=== Begin Enclosure ===
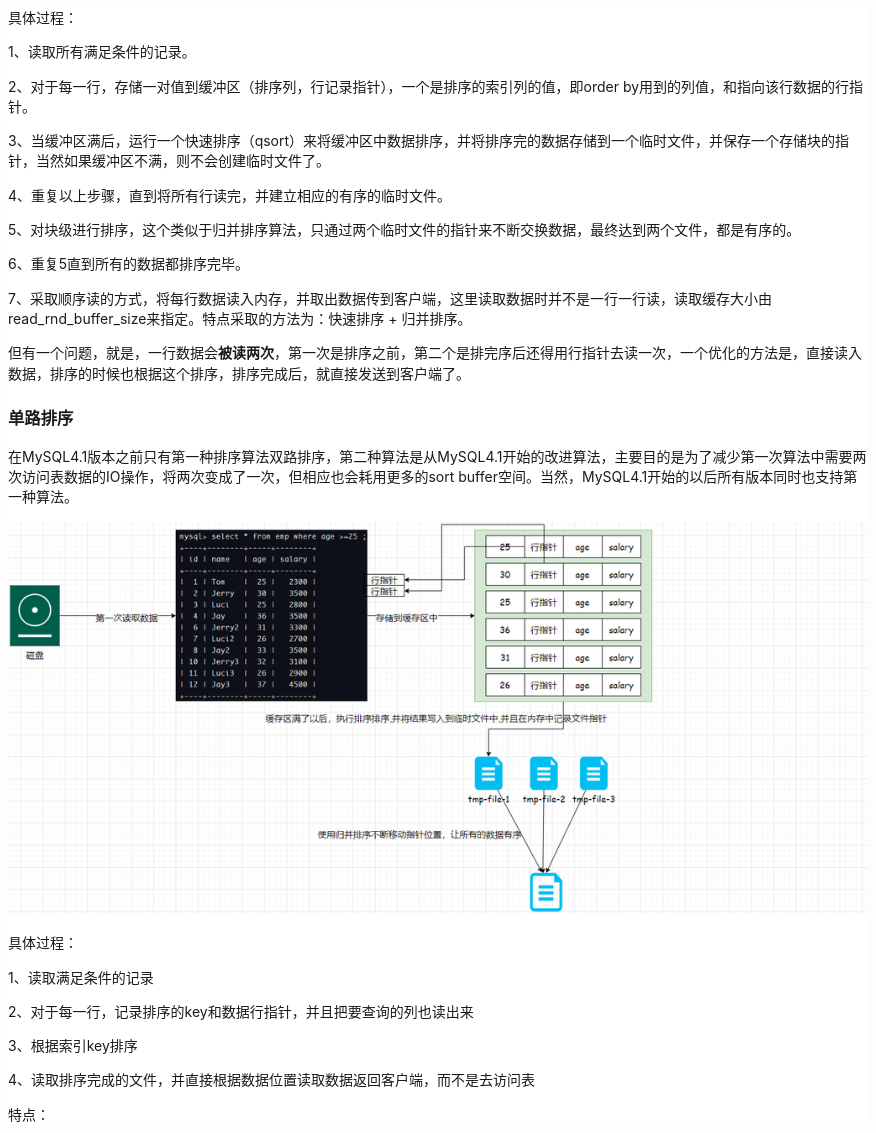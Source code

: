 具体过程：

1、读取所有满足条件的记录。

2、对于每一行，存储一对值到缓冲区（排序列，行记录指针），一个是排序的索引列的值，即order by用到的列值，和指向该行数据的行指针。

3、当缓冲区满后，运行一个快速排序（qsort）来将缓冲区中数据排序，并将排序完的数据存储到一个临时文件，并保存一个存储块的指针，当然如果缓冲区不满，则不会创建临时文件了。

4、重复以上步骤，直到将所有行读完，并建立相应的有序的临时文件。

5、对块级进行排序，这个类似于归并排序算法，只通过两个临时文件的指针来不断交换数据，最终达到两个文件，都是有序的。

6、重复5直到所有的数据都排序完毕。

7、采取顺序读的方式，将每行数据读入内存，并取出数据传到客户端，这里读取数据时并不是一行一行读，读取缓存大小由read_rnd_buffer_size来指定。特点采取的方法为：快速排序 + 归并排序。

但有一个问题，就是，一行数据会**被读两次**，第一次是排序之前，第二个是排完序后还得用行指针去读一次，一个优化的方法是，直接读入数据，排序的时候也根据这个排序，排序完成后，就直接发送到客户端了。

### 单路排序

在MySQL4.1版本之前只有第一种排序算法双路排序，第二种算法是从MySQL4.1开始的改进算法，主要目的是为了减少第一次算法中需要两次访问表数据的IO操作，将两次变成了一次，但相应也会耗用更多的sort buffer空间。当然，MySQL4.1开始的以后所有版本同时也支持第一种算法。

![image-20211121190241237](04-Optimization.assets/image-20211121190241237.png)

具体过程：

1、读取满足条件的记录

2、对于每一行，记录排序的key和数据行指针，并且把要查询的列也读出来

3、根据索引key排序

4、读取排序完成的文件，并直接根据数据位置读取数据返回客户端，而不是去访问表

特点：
=== End Enclosure ===
=== Begin Enclosure ===
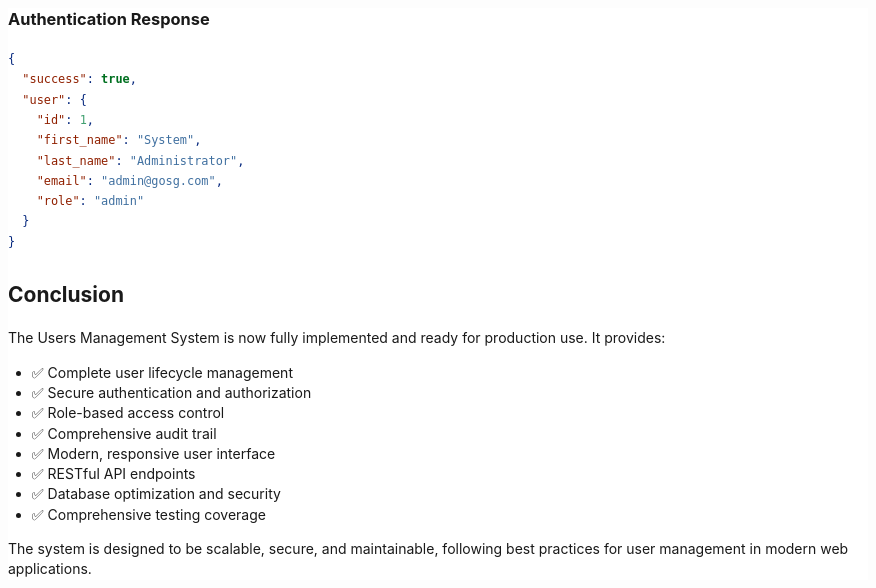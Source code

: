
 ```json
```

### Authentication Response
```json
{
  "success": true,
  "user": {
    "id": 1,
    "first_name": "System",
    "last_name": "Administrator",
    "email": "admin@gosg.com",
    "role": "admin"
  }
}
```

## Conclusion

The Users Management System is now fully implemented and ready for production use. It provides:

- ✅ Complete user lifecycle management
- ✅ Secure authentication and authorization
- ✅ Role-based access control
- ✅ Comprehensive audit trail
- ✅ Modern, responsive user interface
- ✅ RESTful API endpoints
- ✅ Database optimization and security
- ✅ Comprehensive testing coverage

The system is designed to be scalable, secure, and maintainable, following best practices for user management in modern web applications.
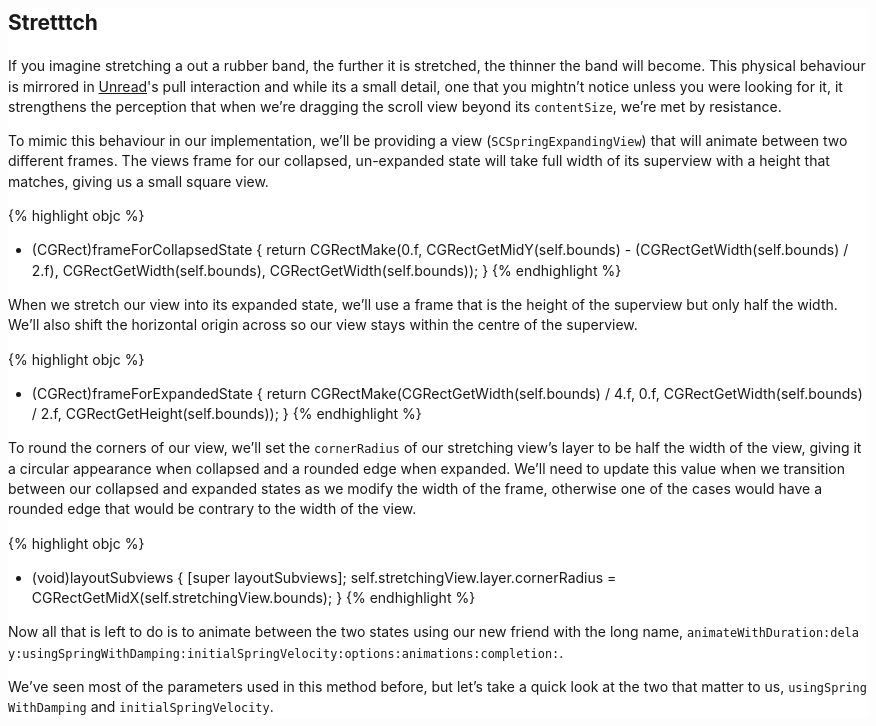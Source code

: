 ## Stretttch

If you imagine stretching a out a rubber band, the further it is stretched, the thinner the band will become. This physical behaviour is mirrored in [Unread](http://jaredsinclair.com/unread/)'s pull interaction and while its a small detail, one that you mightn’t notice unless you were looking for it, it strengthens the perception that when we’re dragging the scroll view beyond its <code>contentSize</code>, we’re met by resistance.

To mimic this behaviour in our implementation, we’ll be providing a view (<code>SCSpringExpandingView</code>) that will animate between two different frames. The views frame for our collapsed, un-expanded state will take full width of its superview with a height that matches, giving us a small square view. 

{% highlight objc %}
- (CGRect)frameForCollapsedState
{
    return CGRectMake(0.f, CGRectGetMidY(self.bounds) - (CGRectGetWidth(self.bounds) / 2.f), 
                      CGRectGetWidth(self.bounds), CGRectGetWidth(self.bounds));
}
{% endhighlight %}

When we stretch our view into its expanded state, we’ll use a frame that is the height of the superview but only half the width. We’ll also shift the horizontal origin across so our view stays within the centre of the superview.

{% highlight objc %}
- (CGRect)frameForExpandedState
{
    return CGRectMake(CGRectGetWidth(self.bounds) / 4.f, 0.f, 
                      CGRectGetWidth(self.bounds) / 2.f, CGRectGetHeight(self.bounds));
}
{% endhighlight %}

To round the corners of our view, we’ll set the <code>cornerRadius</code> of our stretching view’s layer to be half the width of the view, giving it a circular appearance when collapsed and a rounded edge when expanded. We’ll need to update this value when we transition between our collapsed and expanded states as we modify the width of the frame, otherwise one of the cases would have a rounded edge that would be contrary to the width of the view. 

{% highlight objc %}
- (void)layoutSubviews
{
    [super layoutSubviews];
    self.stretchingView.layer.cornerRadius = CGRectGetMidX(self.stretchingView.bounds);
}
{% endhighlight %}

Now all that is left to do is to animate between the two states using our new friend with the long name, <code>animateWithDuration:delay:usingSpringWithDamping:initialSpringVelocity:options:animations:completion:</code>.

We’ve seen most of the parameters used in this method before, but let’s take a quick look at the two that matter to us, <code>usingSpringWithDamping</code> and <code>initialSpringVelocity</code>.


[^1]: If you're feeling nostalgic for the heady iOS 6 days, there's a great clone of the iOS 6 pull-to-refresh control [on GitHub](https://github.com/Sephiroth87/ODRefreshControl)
=== End Enclosure ===
=== Begin Enclosure ===
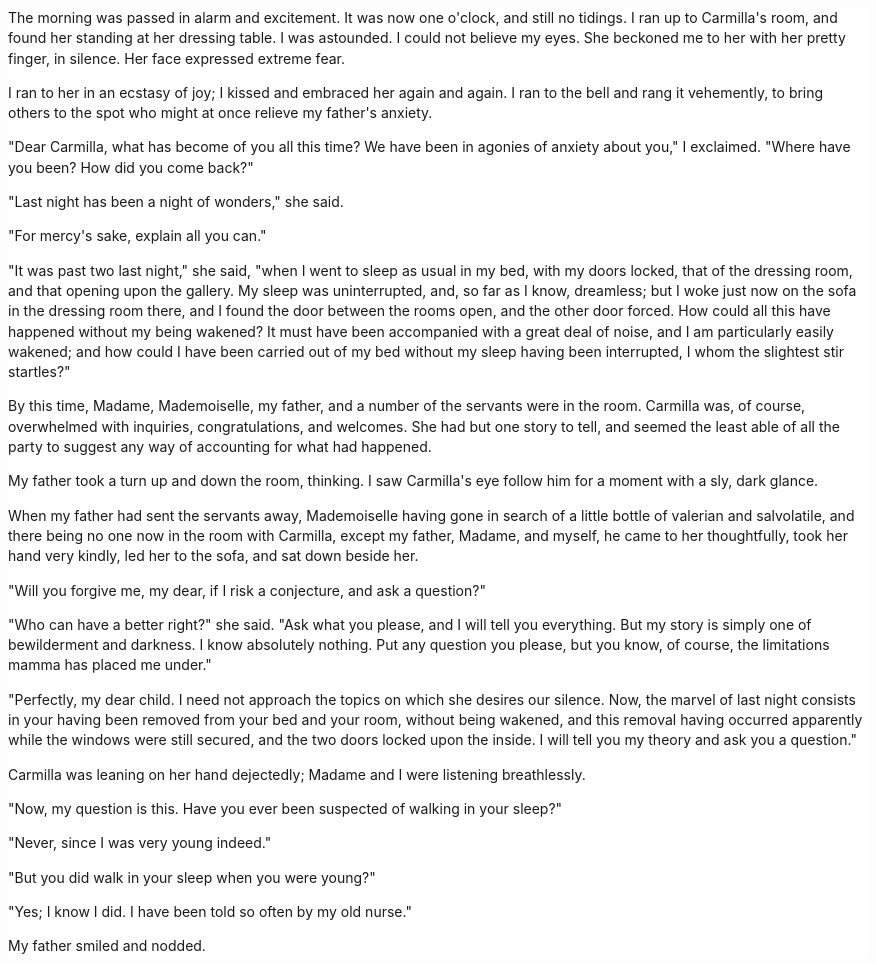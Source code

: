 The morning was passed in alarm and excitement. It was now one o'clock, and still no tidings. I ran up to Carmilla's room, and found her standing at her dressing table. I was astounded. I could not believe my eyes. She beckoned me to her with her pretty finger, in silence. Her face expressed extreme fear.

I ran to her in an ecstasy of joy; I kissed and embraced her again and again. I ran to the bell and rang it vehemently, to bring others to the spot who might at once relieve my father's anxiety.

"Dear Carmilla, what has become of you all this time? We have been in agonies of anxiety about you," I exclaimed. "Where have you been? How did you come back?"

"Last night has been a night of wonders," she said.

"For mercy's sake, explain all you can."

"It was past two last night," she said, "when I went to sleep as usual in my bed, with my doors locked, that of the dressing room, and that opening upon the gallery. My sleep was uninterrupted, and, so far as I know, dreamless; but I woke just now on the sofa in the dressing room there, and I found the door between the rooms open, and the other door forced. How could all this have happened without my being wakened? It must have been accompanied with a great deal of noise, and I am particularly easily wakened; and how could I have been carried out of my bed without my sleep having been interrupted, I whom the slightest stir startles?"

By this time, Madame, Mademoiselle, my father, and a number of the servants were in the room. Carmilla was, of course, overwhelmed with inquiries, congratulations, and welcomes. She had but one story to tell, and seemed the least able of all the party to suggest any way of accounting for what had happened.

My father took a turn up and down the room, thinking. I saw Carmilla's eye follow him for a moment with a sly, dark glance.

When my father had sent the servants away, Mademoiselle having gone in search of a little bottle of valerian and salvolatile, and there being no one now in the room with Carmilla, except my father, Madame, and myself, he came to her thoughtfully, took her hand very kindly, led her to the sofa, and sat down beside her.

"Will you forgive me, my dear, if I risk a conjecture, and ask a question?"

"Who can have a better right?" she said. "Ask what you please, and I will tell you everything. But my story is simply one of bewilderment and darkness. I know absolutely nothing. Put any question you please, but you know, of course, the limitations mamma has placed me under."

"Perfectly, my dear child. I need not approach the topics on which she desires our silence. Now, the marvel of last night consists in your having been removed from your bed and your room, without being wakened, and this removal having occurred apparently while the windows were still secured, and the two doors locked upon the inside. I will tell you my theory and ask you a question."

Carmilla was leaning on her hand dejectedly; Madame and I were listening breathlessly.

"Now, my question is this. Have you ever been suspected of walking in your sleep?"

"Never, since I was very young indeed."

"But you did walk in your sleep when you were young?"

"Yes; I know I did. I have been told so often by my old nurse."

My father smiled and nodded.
=== End Enclosure ===
— Work item —
Find every line in the records that contains the word "cornerRadius"; copy those lines.

— Exercise output —
To round the corners of our view, we’ll set the <code>cornerRadius</code> of our stretching view’s layer to be half the width of the view, giving it a circular appearance when collapsed and a rounded edge when expanded. We’ll need to update this value when we transition between our collapsed and expanded states as we modify the width of the frame, otherwise one of the cases would have a rounded edge that would be contrary to the width of the view. 
    self.stretchingView.layer.cornerRadius = CGRectGetMidX(self.stretchingView.bounds);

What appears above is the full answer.